2. INDEMNIFICATION BY TCG. TCG shall hold harmless and indemnify each
member of the ▇▇▇▇▇▇ Family against all Liabilities and advance to each ▇▇▇▇▇▇
Family member all Expenses to the fullest extent permitted by law; provided,
however, that TCG shall have no obligation to indemnify or hold harmless any
member of the ▇▇▇▇▇▇ Family from any Liability caused by such ▇▇▇▇▇▇ Family
member's knowing or reckless breach of any representation, warranty or covenant
contained in the Share Exchange Agreement. The ▇▇▇▇▇▇ Family has no actual
knowledge of any pending or threatened claim which may reasonably be expected
to result in a claim for indemnification by a ▇▇▇▇▇▇ Family member hereunder,
except as described with reasonable specificity in the Registration Statement
relating to ______% Noncumulative Perpetual Preferred Stock, Series A.

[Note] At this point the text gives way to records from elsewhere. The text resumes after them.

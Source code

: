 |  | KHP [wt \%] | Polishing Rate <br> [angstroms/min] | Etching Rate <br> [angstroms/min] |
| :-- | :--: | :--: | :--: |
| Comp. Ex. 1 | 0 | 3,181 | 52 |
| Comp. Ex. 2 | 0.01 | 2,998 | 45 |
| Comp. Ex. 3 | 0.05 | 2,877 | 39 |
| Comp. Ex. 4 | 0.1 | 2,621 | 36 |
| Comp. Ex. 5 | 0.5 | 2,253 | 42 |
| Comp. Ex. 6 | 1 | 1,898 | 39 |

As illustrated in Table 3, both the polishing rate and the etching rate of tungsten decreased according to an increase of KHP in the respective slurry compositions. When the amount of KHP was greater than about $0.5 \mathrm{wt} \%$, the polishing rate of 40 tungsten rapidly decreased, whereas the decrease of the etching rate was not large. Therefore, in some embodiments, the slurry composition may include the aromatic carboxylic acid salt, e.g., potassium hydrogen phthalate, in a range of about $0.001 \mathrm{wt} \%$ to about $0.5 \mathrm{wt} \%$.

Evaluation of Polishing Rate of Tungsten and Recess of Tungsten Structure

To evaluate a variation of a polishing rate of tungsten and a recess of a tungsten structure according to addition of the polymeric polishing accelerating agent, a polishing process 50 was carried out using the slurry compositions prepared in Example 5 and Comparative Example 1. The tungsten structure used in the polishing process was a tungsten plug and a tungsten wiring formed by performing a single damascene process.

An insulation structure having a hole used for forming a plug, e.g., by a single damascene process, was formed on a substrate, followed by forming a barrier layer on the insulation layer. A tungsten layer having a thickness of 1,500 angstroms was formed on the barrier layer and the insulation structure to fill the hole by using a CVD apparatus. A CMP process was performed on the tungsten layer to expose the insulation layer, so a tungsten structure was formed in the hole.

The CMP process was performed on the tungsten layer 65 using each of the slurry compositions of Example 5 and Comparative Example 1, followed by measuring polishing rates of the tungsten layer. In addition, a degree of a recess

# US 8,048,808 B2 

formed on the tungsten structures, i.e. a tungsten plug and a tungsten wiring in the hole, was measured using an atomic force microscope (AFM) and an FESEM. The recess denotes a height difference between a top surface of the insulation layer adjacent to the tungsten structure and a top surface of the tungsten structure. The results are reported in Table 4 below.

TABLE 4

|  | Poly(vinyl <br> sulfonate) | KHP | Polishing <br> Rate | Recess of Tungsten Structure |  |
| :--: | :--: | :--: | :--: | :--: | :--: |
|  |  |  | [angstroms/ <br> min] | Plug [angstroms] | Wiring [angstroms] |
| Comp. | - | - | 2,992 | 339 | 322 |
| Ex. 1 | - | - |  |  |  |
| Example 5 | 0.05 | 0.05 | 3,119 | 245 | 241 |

3. INDEMNIFICATION BY ▇▇▇▇▇▇ FAMILY. The ▇▇▇▇▇▇ Family shall hold
harmless and indemnify TCG against any judgments, fines, penalties, or similar
payments or amounts paid and reasonable expenses (including attorneys' fees and
costs) incurred by TCG which are caused by any knowing or reckless breach by
any member of the ▇▇▇▇▇▇ Family of any representation, warranty or covenant in
the Share Exchange Agreement
4. INDEMNIFICATION PROCEDURES. Promptly after receipt by an indemnified
party under Section 2 or Section 3 above of notice of the commencement of any
Proceeding or other third party claim which may give rise to a claim for
indemnification hereunder (an "Indemnifiable Matter"), such indemnified party
shall, if a claim in respect thereof is to be made against the indemnifying
party under such section, notify the indemnifying party in writing of the
commencement thereof; but the omission so to notify the indemnifying party
shall not relieve the indemnifying party from any liability that it may have to
any indemnified party. In case any such action shall be brought against any
indemnified party, and it shall notify the indemnifying party of the
commencement thereof, the indemnifying party shall be entitled to participate
in, and, to the extent that it shall wish, to assume the defense thereof, with
counsel reasonably satisfactory to such indemnified party, and after notice
from the indemnifying party to such indemnified party of the indemnifying
party's election so to assume the defense thereof, the indemnifying party shall
not be liable to such indemnified party under such section for any legal or
other expenses subsequently incurred by such indemnified party in connection
with the defense thereof other than reasonable costs of investigation;
provided, however, that such indemnified party shall have the right to employ
counsel in any such proceeding at his or its own expense; and provided further,
that if the indemnified party shall have reasonably concluded that there may be
a conflict of interest between the indemnified party and the indemnifying party
in the conduct of any such defense, or the indemnifying party shall not, in
fact, have employed counsel to assume the defense of such proceeding, then, in
any such case, the fees and expenses of the indemnified party's counsel shall
be borne by the indemnifying party and advanced in accordance with Section 5 of
this Agreement, if applicable. Each indemnified party shall give the
indemnifying party such reasonable information and reasonable cooperation as it
may reasonably require in the defense of an Indemnifiable Matter. In no event
shall the members of the ▇▇▇▇▇▇ Family as a group be entitled to
indemnification under this Agreement for the reasonable fees and expenses of
more than one counsel unless such members reasonably believe that with respect
to a particular indemnification matter, a conflict of interest among such
▇▇▇▇▇▇ Family members so requires separate additional counsel for such ▇▇▇▇▇▇
Family member.
5. ADVANCEMENT OF EXPENSES. Notwithstanding anything to the contrary in
this Agreement, TCG shall advance all Expenses incurred by or on behalf of a
▇▇▇▇▇▇ Family member in connection with any Proceeding within five (5) days
after the receipt by TCG of a statement from such ▇▇▇▇▇▇ Family member
requesting the advance from time to time, whether prior to or after final
disposition of the Proceeding. Each statement shall reasonably evidence the
Expenses incurred by such ▇▇▇▇▇▇ Family member. Each ▇▇▇▇▇▇ Family member
hereby undertakes to repay promptly any Expenses advanced if it shall
ultimately be determined that such ▇▇▇▇▇▇ Family member is not entitled to be
indemnified against such Expenses. Any advances and the undertaking to repay
pursuant to this Section 3 shall be unsecured and, until thirty (30) days after
the date on which it is determined that such ▇▇▇▇▇▇ Family member is not
entitled to be so indemnified, interest free.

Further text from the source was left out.